An Adaptive Videos Enrichment System Based on Decision Trees for People with Sensory Disabilities

José Francisco Saray Villamizar, Benoît Encelle, Yannick Prié, Pierre-Antoine Champin · 2011 · Proceedings of the International Cross-Disciplinary Conference on Web Accessibility (W4A) · doi:10.1145/1969289.1969299

Summary

This paper from the ACAV (Collaborative Annotation for Video Accessibility) project at the University of Lyon proposes an adaptive system that personalises how video accessibility descriptions are presented to users with sensory disabilities. The core insight is that predefined, one-size-fits-all video descriptions and their presentation modalities do not satisfy the diverse needs of users with different disabilities, preferences, and cognitive capabilities. For example, some visually impaired users may want detailed descriptions of characters and settings while others prefer action descriptions; some read Braille while others rely on text-to-speech. The system enriches videos with typed annotations (describing settings, actions, characters, etc.) at varying Levels of Detail (LoD), presented through different output modalities (text-to-speech, refreshable Braille display with regular or contracted Braille).
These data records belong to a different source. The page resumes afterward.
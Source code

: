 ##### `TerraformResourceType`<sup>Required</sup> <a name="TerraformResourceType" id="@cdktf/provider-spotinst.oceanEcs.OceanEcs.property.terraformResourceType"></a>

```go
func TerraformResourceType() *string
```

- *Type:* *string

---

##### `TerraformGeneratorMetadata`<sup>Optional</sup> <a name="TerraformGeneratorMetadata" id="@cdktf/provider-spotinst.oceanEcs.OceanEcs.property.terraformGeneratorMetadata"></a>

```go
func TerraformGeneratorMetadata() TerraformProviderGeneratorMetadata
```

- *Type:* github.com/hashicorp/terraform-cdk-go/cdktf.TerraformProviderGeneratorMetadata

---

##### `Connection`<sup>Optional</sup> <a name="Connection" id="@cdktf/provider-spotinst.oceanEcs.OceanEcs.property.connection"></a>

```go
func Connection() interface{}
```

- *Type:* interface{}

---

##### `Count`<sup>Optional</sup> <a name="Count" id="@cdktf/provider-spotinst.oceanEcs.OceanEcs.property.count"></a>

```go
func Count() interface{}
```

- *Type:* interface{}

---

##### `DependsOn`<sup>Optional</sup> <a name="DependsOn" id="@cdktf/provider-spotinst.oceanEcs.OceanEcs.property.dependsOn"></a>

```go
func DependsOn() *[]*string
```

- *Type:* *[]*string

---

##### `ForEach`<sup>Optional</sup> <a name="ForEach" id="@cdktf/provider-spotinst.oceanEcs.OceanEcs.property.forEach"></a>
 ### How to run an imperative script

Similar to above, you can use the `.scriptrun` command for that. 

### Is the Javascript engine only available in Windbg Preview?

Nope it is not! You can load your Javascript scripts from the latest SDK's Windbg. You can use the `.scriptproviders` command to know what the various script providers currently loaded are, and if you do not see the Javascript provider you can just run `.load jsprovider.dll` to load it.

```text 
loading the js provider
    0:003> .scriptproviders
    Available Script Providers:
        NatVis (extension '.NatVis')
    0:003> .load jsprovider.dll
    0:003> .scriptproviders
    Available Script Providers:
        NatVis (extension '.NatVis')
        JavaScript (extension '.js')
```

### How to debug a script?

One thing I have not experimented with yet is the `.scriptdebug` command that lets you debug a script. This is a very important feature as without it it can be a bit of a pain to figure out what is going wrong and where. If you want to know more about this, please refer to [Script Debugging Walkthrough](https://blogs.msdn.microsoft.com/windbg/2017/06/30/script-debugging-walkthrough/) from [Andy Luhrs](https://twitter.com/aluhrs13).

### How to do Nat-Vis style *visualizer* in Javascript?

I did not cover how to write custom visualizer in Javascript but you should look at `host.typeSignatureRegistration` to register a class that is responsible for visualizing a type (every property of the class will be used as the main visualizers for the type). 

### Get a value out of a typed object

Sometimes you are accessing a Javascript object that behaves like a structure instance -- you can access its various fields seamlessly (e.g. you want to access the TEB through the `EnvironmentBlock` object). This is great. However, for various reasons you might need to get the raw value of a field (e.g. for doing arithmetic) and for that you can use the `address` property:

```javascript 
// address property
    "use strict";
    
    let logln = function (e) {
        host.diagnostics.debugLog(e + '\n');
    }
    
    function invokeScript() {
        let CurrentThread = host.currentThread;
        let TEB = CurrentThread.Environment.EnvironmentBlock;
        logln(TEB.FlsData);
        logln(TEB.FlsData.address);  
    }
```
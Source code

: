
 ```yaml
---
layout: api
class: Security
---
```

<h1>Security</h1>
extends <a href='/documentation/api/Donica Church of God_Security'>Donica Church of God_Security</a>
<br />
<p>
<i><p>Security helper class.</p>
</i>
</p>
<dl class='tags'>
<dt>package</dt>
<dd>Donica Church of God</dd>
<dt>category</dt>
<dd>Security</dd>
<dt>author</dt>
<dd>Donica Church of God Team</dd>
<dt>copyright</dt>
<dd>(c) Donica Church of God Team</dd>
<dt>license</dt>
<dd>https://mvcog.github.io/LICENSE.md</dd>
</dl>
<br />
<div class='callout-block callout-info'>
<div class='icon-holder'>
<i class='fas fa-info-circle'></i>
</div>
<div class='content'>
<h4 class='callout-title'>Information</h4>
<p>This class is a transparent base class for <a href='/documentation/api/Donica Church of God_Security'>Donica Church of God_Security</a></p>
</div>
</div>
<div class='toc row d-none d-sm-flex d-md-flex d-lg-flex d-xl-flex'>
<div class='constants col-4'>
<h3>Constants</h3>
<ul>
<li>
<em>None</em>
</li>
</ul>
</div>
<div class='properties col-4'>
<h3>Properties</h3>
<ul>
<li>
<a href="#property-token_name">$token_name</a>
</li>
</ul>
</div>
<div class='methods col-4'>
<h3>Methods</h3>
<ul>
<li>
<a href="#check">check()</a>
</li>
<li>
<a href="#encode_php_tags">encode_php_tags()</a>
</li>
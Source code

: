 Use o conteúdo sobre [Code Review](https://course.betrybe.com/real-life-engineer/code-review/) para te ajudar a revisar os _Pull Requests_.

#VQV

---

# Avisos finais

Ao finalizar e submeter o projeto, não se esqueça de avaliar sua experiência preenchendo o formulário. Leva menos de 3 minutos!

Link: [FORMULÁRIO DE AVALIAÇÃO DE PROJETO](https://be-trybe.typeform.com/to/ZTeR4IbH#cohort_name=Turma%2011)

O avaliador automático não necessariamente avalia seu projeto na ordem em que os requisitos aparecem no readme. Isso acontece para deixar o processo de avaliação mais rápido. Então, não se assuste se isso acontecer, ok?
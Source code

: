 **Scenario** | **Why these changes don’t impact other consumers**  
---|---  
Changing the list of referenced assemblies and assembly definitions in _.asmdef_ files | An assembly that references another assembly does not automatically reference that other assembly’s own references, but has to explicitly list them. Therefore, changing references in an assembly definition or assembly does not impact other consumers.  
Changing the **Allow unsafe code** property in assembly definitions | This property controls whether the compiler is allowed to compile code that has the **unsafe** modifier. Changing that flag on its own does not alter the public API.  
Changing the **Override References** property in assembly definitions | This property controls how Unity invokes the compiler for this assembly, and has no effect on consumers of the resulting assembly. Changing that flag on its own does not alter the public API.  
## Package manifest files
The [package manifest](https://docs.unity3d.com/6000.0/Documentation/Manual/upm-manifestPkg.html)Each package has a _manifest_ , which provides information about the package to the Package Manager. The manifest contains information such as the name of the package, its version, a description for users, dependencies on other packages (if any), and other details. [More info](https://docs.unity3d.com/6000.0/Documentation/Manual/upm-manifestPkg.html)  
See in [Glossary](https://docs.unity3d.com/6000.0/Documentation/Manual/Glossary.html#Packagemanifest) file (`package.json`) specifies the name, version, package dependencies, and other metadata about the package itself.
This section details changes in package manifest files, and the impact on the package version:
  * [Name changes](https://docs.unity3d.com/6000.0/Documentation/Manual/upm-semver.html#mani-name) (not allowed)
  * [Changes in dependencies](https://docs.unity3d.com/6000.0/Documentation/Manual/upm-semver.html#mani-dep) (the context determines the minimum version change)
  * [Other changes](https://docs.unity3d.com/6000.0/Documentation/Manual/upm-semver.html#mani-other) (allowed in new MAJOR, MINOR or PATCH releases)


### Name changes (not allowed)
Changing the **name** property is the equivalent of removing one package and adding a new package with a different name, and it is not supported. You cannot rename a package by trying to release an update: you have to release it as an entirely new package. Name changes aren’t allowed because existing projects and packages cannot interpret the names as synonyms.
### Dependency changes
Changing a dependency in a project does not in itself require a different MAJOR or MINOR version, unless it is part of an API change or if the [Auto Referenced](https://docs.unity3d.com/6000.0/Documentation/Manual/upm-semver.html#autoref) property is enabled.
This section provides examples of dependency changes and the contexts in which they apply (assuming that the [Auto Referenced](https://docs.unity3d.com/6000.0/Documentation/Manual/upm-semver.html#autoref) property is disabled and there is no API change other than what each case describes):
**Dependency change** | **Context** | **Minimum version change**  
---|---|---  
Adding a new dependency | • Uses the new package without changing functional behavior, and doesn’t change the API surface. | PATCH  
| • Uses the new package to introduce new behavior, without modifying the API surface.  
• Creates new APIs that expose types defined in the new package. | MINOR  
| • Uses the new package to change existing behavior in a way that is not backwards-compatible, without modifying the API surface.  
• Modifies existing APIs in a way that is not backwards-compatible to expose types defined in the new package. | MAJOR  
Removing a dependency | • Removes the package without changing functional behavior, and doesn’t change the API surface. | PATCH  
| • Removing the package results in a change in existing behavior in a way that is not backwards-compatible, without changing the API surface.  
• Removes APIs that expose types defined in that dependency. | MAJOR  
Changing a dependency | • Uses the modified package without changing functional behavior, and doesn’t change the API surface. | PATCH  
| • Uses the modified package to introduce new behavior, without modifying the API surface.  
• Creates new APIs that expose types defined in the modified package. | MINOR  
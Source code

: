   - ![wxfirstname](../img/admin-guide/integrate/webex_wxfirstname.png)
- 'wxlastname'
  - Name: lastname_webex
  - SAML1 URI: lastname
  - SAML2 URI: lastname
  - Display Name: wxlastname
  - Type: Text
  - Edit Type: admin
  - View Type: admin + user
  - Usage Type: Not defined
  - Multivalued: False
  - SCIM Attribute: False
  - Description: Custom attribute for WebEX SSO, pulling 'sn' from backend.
Rather than requiring users to configure preferences manually before watching (an "adaptable" approach), the system uses an adaptive approach based on decision trees that learns from user behaviour in real time. Users provide implicit feedback through a simple spacebar press to reject unwanted annotation presentations; absence of feedback indicates acceptance.

Key findings

The system operates in two stages. During the learning phase, the system presents annotation renderings and collects user feedback tuples (accepted/rejected) for each "rendering section" — a temporal segment of the video where the set of concurrent annotation presentations remains constant. These feedback tuples are organised into tables grouped by the number of concurrent presentations (SCard), and J48 decision trees are induced from each table. During the adaptation stage, the system uses these trees to predict whether a user will accept or reject any incoming rendering section. For rejected predictions, the system transforms the presentation to the most similar accepted template, using a weighted distance measure based on information gain — prioritising changes to the attribute that has the most influence on user preferences (e.g., changing modality before changing level of detail). Simulation evaluation with four different user models showed acceptation rates quickly converging to 94% on average after a learning phase of 30 annotations, with tree relearning every 10 presentations. Two user models achieved 100% acceptation throughout, while the others improved from 60% to 90-100% within 40-50 annotations.

Relevance

This research addresses a significant gap in video accessibility: the assumption that a single caption track or audio description serves all users equally. For accessibility practitioners, the key takeaway is that personalisation of accessibility features — not just their presence — matters significantly for user experience. Different users with the same disability category may have very different preferences for description type, detail level, and output modality. The adaptive approach, which learns from minimal user input (a single keypress for rejection) without requiring complex preference configuration, offers a model for how accessibility features could be made more user-responsive. While the specific decision tree implementation is a research prototype, the underlying principle — that machine learning can personalise accessibility presentations based on lightweight user feedback — anticipates modern approaches to adaptive accessibility and is increasingly feasible with current AI capabilities. The work also highlights the importance of multiple output modalities (speech, Braille) and description granularity as dimensions of accessibility that go beyond simple presence/absence of captions or descriptions.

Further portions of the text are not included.